32 GB RAM (G.Skill Aegis, $99 at Newegg)
Crucial MX500 1TB SATA SSDs (~$85 each) for OS storage and ZFS storage
9.5mm universal caddy enclosure ($9 on Amazon) to hold second SATA SSD
cost per node - 74+220+99+85*2+9 = $580 . I actually had DDR4 RAM laying around so it was cheaper , however counting honestly that is what it would have cost me.
hardware of each TMM - 8C16T , 32GB RAM, 2TB SSD storage.
on each node
- unplugged HDD, removed Celeron G5900 for i7-10700 , connected two SSDs, and connected 32 GB RAM . Very simple
- installed Proxmox on first SSD , connected to network
- through GUI configured ZFS local storage and then grouped in clustered storage. Craft Computing has video on this
other tasks
- configured NFS share on QNAP NAS , exposed to cluster, stored ISOs on it
- began converting VMs or rebuilding them
left to do
- add 10G cards to the nodes (watching prices for CX311 on bay)
- likely upgrade switching for more SFP+ ports (from Brocade 6450 ->7250) , running out of these fast as both my NAS and my primary desktop connects over fiber to the switch, along with existing domain controller.

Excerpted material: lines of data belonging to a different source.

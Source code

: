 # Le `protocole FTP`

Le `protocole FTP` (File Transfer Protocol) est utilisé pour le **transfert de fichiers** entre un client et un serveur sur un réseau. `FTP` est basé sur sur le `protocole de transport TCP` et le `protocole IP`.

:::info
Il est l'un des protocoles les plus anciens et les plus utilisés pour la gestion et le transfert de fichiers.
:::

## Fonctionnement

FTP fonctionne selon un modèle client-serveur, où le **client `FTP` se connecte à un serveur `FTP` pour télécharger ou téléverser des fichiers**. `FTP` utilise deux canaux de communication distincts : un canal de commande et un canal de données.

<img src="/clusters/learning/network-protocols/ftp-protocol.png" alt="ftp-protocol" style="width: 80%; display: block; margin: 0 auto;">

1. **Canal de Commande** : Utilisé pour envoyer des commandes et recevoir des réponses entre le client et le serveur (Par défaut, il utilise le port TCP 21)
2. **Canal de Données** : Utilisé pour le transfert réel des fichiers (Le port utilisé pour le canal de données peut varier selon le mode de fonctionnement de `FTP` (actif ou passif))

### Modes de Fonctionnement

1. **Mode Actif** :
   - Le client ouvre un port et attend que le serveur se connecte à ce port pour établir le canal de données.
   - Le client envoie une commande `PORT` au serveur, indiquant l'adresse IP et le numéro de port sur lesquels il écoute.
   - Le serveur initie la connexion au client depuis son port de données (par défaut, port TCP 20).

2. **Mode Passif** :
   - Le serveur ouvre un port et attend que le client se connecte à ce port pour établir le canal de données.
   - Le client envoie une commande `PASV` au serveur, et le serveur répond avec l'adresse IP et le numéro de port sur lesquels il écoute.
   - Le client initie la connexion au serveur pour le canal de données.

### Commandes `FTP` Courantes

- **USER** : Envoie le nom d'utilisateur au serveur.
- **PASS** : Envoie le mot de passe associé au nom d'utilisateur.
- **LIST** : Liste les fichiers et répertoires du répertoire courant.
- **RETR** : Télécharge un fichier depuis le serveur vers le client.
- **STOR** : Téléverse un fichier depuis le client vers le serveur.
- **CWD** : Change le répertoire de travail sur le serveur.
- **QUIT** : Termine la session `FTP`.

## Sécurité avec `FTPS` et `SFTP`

A machine similar in size (7.8 Liters) is the Dell T3420. It can take two 2.5" HDDs, one NVMe SSD, and Xeon Processors with ECC RAM.Good deal, but those S01s (just like their HP 290 cousins) are SFF (small form factor) desktops meant for home consumers, not TMM machines - HP's own specs on it states that they are 7.75 Liters in volume. Most TMM machines are less than 2 liters in size (the Z2 Mini G4 that @Patrick just reviewed was considered a bit chunky at 2.7 Liters)...not really applicable for this thread.